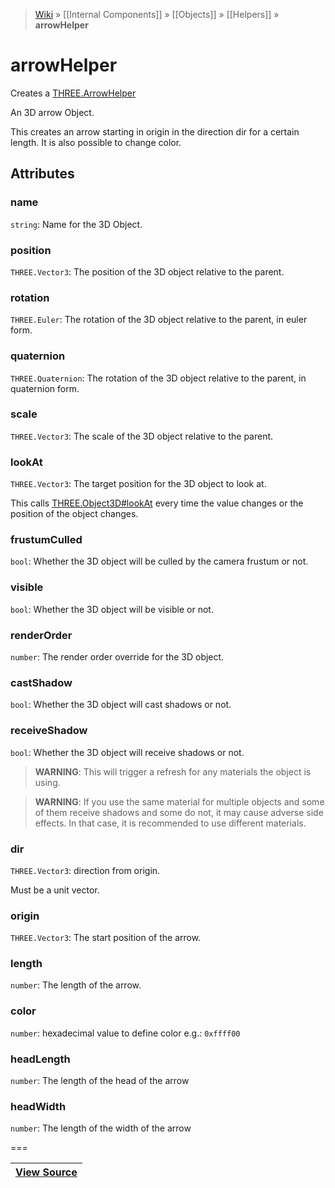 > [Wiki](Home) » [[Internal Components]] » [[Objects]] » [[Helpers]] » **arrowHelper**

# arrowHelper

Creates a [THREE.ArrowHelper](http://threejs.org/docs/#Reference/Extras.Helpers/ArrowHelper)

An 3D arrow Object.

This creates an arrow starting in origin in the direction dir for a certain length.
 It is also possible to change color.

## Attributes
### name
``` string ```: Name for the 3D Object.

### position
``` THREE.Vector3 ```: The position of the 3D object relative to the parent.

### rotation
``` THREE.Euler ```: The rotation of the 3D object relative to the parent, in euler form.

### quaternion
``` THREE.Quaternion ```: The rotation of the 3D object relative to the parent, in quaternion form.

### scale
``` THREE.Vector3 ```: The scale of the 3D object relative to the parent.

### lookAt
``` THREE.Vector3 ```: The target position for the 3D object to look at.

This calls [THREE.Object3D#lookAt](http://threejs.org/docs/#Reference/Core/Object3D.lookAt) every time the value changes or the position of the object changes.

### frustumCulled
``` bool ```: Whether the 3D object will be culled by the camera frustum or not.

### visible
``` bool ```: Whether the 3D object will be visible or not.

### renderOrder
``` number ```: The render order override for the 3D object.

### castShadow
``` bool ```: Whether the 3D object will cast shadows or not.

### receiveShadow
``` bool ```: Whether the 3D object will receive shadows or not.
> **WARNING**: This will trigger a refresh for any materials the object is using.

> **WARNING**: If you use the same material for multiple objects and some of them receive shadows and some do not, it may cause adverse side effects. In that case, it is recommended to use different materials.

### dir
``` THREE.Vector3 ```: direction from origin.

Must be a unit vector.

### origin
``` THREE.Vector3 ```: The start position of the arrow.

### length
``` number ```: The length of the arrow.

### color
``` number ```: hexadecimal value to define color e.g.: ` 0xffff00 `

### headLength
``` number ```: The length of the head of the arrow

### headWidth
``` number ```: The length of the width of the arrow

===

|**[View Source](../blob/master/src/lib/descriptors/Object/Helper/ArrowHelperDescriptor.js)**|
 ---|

#### [Task objective]
Once you have found every line above holding the word "lookAt", copy those lines.

#### [Written reply]
### lookAt
This calls [THREE.Object3D#lookAt](http://threejs.org/docs/#Reference/Core/Object3D.lookAt) every time the value changes or the position of the object changes.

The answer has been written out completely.